→ **WHAT THE EXERCISE ASKS**
Leave out the pictures and set down the rest of the listing below word for word.

→ **GIVEN RECORDS**

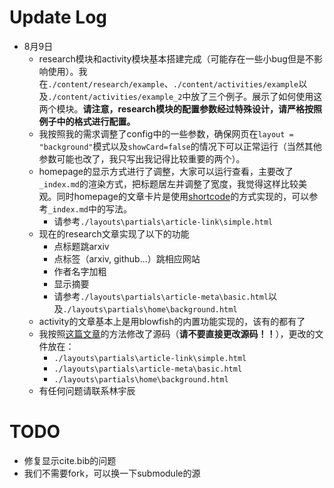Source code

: # Update Log
- 8月9日
    - research模块和activity模块基本搭建完成（可能存在一些小bug但是不影响使用）。我在```./content/research/example```、```./content/activities/example```以及```./content/activities/example_2```中放了三个例子。展示了如何使用这两个模块。**请注意，research模块的配置参数经过特殊设计，请严格按照例子中的格式进行配置。**
    - 我按照我的需求调整了config中的一些参数，确保网页在```layout = "background"```模式以及```showCard=false```的情况下可以正常运行（当然其他参数可能也改了，我只写出我记得比较重要的两个）。
    - homepage的显示方式进行了调整，大家可以运行查看，主要改了```_index.md```的渲染方式，把标题居左并调整了宽度，我觉得这样比较美观。同时homepage的文章卡片是使用[shortcode](https://blowfish.page/zh-cn/docs/shortcodes/)的方式实现的，可以参考```_index.md```中的写法。
        - 请参考```./layouts\partials\article-link\simple.html```
    - 现在的research文章实现了以下的功能
        - 点标题跳arxiv
        - 点标签（arxiv, github...）跳相应网站
        - 作者名字加粗
        - 显示摘要
        - 请参考```./layouts\partials\article-meta\basic.html```以及```./layouts\partials\home\background.html```
    - activity的文章基本上是用blowfish的内置功能实现的，该有的都有了
    - 我按照[这篇文章](https://blowfish.page/zh-cn/docs/advanced-customisation/)的方法修改了源码（**请不要直接更改源码！！**），更改的文件放在：
        - ```./layouts\partials\article-link\simple.html```
        - ```./layouts\partials\article-meta\basic.html```
        - ```./layouts\partials\home\background.html```
    - 有任何问题请联系林宇辰

# TODO
- 修复显示cite.bib的问题
- 我们不需要fork，可以换一下submodule的源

→ **RESPONSE**
Source code

: # Update Log
- 8月9日
    - research模块和activity模块基本搭建完成（可能存在一些小bug但是不影响使用）。我在```./content/research/example```、```./content/activities/example```以及```./content/activities/example_2```中放了三个例子。展示了如何使用这两个模块。**请注意，research模块的配置参数经过特殊设计，请严格按照例子中的格式进行配置。**
    - 我按照我的需求调整了config中的一些参数，确保网页在```layout = "background"```模式以及```showCard=false```的情况下可以正常运行（当然其他参数可能也改了，我只写出我记得比较重要的两个）。
    - homepage的显示方式进行了调整，大家可以运行查看，主要改了```_index.md```的渲染方式，把标题居左并调整了宽度，我觉得这样比较美观。同时homepage的文章卡片是使用[shortcode](https://blowfish.page/zh-cn/docs/shortcodes/)的方式实现的，可以参考```_index.md```中的写法。
        - 请参考```./layouts\partials\article-link\simple.html```
    - 现在的research文章实现了以下的功能
        - 点标题跳arxiv
        - 点标签（arxiv, github...）跳相应网站
        - 作者名字加粗
        - 显示摘要
        - 请参考```./layouts\partials\article-meta\basic.html```以及```./layouts\partials\home\background.html```
    - activity的文章基本上是用blowfish的内置功能实现的，该有的都有了
    - 我按照[这篇文章](https://blowfish.page/zh-cn/docs/advanced-customisation/)的方法修改了源码（**请不要直接更改源码！！**），更改的文件放在：
        - ```./layouts\partials\article-link\simple.html```
        - ```./layouts\partials\article-meta\basic.html```
        - ```./layouts\partials\home\background.html```
    - 有任何问题请联系林宇辰

# TODO
- 修复显示cite.bib的问题
- 我们不需要fork，可以换一下submodule的源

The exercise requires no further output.